Quali possono essere le applicazioni?

Stampanti 3D per uso edilizio: al di fuori del nostro paese si notano importanti sviluppi soprattutto nella messa a punto del materiale cementizio; per esempio in Cina sono riusciti a stampare 10 case in calcestruzzo in 24 ore. In California, è stata ideata una stampante in grado di costruire una casa di 100mq, con muri e solette. Altri progetti arrivano dalla Spagna: piccoli robot che mentre si muovono su cingoli rilasciano materiale. Grazie alle stampanti 3d è stato anche possibile realizzare abitazioni ecofriendly, come Villa Asserbo, in Danimarca, la costruzione in sole quattro settimane utilizzando 820 fogli di compensato ricavato dalle foreste certificate Finlandesi, attraverso fogli di legno “stampati” con la tecnica del 3D printing in sole quattro settimane e rispettando i dettami dell’architettura green.
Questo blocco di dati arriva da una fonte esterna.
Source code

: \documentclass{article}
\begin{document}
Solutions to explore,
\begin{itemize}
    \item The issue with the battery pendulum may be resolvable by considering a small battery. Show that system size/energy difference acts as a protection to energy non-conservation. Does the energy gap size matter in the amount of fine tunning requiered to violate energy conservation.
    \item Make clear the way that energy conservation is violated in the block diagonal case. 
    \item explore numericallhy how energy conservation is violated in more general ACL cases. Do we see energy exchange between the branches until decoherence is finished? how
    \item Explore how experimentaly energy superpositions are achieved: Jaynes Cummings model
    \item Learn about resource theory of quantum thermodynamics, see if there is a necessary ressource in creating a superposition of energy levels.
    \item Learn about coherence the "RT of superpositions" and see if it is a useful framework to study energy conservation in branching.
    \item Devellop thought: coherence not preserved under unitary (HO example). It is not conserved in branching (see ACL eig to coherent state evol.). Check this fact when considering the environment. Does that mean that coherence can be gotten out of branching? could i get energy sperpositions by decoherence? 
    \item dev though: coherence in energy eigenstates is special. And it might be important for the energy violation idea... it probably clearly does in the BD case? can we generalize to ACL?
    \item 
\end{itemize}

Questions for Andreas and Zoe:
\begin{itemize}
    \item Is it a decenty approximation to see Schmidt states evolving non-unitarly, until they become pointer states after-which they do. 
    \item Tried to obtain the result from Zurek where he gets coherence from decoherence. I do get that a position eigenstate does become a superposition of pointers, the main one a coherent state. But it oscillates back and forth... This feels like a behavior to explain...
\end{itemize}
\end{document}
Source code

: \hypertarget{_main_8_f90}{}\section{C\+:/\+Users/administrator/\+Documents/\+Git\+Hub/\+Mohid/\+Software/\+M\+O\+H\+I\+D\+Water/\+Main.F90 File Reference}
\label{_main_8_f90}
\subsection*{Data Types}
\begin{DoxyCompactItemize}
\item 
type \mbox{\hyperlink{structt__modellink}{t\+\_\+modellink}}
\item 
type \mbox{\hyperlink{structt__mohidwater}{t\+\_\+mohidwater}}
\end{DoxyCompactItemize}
Gli studi di architettura in questo modo possono avere oltretutto in pochissimo tempo un modello fisico di un progetto realizzato da loro fino a quel momento solo sulla carta, o meglio su AutoCAD. La possibilità di stampare le case non è passata inosservata agli enti spaziali che vorrebbe usare la stessa tecnologia per stampare basi lunari; la Nasa sta pensando ad un sistema per inviare la stampante 3D che sfrutta questa particolare tecnologia su di altri pianeti, in modo da realizzare abitazioni in totale autonomia.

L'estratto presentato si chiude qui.